■ **Records for the exercise**:

------------------------------------------------------------------------

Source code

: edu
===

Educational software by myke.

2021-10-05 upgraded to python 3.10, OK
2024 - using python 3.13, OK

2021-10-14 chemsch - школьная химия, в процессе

------------------------------------------------------------------------

■ **What to do**: Repeat all of the records exactly.

■ **Response to this exercise**:
Source code

: edu
===

Educational software by myke.

2021-10-05 upgraded to python 3.10, OK
2024 - using python 3.13, OK

2021-10-14 chemsch - школьная химия, в процессе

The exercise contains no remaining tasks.